Nevertheless, revenue was up 25% from last year and 11% from the first quarter, which was a decent amount of out-performance. Billings were also strong, rising 6% from the first quarter, but 32% from the year-ago level. Interestingly, the company saw the mix shift more to the mid-range and high-end of its product line this quarter.

Margins weren't as good. Gross margin slipped about two points from the first quarter, and operating income was up 12% on both an annual and sequential comparisons. At roughly 16%, Fortinet doesn't have great operating margins, but this could be an area of future growth - if the company can continue to post strong revenue growth, there's a good chance of better leveraging that research and development and SG&A spending to produce stronger income and cash flow growth.

SEE: Understanding The Income Statement

The Need for Speed
Speed is essential to the Fortinet story. While Unified Threat Management (UTM) offers a lot of good things to enterprise IT customers, it comes at a cost - namely, the more security services are activated, the slower the overall performance of the system.

Fortinet and Palo Alto (NYSE:PANW) get around this with a better mousetrap. In the case of Fortinet, it's all about the company's proprietary FortiASIC chips and FortiOS operating system - these basically allow the FortiGate appliances to do what they do with less compromise of performance. This is also where Fortinet (and Palo Alto) try to differentiate themselves from competitors like Check Point and Cisco (Nasdaq:CSCO), where the older technology there can compromise performance.

Does Independence Make Sense?
I do wonder whether Fortinet has much of a future as an independent company. I could see this company's UTM products and technology making sense to a lot of other companies.
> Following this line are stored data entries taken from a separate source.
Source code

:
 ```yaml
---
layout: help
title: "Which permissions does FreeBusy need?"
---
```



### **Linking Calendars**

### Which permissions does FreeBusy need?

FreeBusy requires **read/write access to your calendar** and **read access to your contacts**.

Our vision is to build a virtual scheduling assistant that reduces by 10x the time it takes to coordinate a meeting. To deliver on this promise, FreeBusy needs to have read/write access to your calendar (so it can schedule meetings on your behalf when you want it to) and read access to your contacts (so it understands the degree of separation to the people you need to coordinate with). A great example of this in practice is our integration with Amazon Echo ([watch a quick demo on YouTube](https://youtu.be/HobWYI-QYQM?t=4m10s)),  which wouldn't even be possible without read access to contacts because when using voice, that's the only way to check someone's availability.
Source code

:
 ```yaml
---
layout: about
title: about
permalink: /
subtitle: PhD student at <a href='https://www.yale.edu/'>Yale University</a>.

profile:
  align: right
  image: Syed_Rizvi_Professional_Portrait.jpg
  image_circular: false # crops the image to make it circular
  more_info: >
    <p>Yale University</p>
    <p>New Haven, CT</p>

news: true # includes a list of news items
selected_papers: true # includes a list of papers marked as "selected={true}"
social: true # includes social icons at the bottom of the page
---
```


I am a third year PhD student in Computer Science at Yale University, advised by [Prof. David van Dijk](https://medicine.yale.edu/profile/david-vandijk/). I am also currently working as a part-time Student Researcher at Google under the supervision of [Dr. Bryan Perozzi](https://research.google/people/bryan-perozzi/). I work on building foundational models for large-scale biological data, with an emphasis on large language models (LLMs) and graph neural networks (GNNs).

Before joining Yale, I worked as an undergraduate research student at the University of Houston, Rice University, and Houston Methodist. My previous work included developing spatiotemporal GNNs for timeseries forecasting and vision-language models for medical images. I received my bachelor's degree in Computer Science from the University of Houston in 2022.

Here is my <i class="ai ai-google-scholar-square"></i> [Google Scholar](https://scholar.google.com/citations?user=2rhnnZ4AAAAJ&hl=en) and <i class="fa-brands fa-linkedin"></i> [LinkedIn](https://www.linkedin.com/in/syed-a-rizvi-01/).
I would think Cisco would probably prefer to try developing their own ASIC or parallel processing capabilities for UTM, but I could see others contemplating a bid.

Check Point could likely raise the funds if it wanted to, but it would be an unusually bold move. Hewlett-Packard (NYSE:HPQ) arguably already has a lot on its plate, but what about IBM, Oracle (Nasdaq:ORCL) or EMC (NYSE:EMC)? Unfortunately, Fortinet already trades at a pretty significant premium that surpasses many recent deal multiples.

SEE: A Primer On Investing In The Tech Industry

The Bottom Line
With the strong positive reaction to earnings, Fortinet is not a cheap stock. On the basis of 15% estimated annual compound free cash flow growth out to 2022, this stock's fair value would seem to be in the mid-$20s. Now that's a fairly aggressive growth assumption, but by the standards of high-growth tech stocks (especially those with differentiated technology in attractive markets), Fortinet isn't as a terribly overpriced as you might first assume.

At the time of writing, Stephen D. Simpson did not own shares in any of the companies mentioned in this article.